De toutes ces réflexions, il faut donc conclure que tous les meubles corporels et incorporels peuvent être l'objet d'un privilége; que les immeubles, par leur nature et par destination, peuvent être atteints; et que si les biens immeubles, par l'objet auquel ils s'appliquent, semblent se soustraire à cette affectation, leurs résultats peuvent néanmoins en être frappés.

§ II. Le Privilége du Trésor Public, pour le recouvrement des frais de justice en matière Criminelle, Correctionnelle et de Police, s'exercet-il au préjudice des créances antérieures à la condamnation ?

La solution de cette question dépend du sens qu'on peut donner à la dernière partie de l'article 2098. Si l'on pense que le trésor public ne peut avoir de privilége au préjudice des droits acquis avant la condamnation, c'est détruire la préférence que la loi a voulu lui accorder; c'est lui retrancher son privilége.
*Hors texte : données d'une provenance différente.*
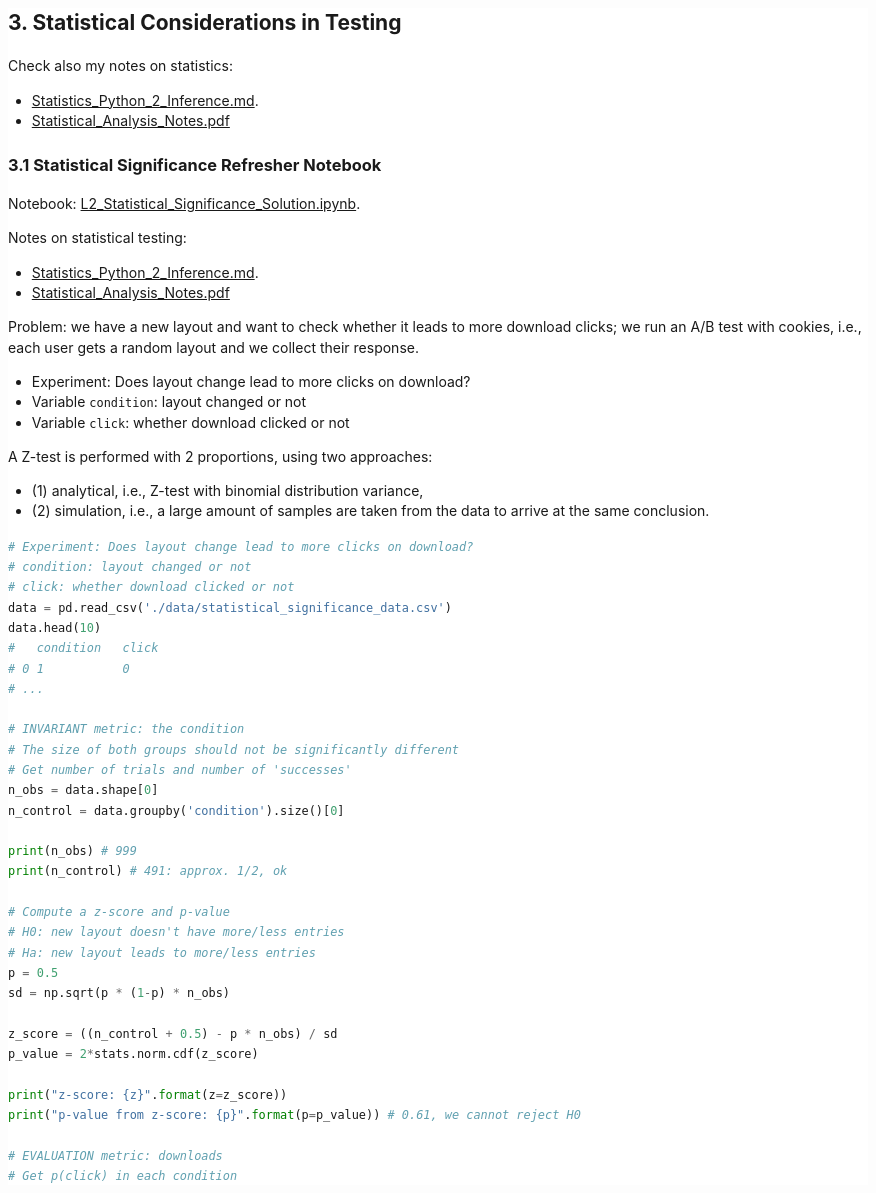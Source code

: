 ## 3. Statistical Considerations in Testing

Check also my notes on statistics:

- [Statistics_Python_2_Inference.md](https://github.com/mxagar/statistics_with_python_coursera/blob/main/02_Inference/Statistics_Python_2_Inference.md).
- [Statistical_Analysis_Notes.pdf](https://github.com/mxagar/statistics_with_python_coursera/blob/main/Statistical_Analysis_Notes.pdf)

### 3.1 Statistical Significance Refresher Notebook

Notebook: [L2_Statistical_Significance_Solution.ipynb](./lab/Experiments/L2_Statistical_Significance_Solution.ipynb).

Notes on statistical testing:

- [Statistics_Python_2_Inference.md](https://github.com/mxagar/statistics_with_python_coursera/blob/main/02_Inference/Statistics_Python_2_Inference.md).
- [Statistical_Analysis_Notes.pdf](https://github.com/mxagar/statistics_with_python_coursera/blob/main/Statistical_Analysis_Notes.pdf)

Problem: we have a new layout and want to check whether it leads to more download clicks; we run an A/B test with cookies, i.e., each user gets a random layout and we collect their response.

- Experiment: Does layout change lead to more clicks on download?
- Variable `condition`: layout changed or not
- Variable `click`: whether download clicked or not

A Z-test is performed with 2 proportions, using two approaches: 

- (1) analytical, i.e., Z-test with binomial distribution variance,
- (2) simulation, i.e., a large amount of samples are taken from the data to arrive at the same conclusion.

```python
# Experiment: Does layout change lead to more clicks on download?
# condition: layout changed or not
# click: whether download clicked or not
data = pd.read_csv('./data/statistical_significance_data.csv')
data.head(10)
# 	condition	click
# 0	1	        0
# ...

# INVARIANT metric: the condition
# The size of both groups should not be significantly different
# Get number of trials and number of 'successes'
n_obs = data.shape[0]
n_control = data.groupby('condition').size()[0]

print(n_obs) # 999
print(n_control) # 491: approx. 1/2, ok

# Compute a z-score and p-value
# H0: new layout doesn't have more/less entries 
# Ha: new layout leads to more/less entries
p = 0.5
sd = np.sqrt(p * (1-p) * n_obs)

z_score = ((n_control + 0.5) - p * n_obs) / sd
p_value = 2*stats.norm.cdf(z_score)

print("z-score: {z}".format(z=z_score))
print("p-value from z-score: {p}".format(p=p_value)) # 0.61, we cannot reject H0

# EVALUATION metric: downloads
# Get p(click) in each condition
```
D'un autre côté, les expressions de l'article 2098 paraissent établir que le privilége du trésor ne peut jamais prévaloir sur les créances antérieures, puisque « le trésor public ne peut obtenir de privilége au préjudice des droits antérieurement acquis à des tiers.»

Ainsi pourrait on dire: Avant la condamnation, les biens du débiteur étaient le gage de ses créanciers: ceux-ci avaient des droits acquis, qu'un jugement subséquent, qu'une condamnation postérieure n'a pu leur enlever pour en gratifier le trésor public.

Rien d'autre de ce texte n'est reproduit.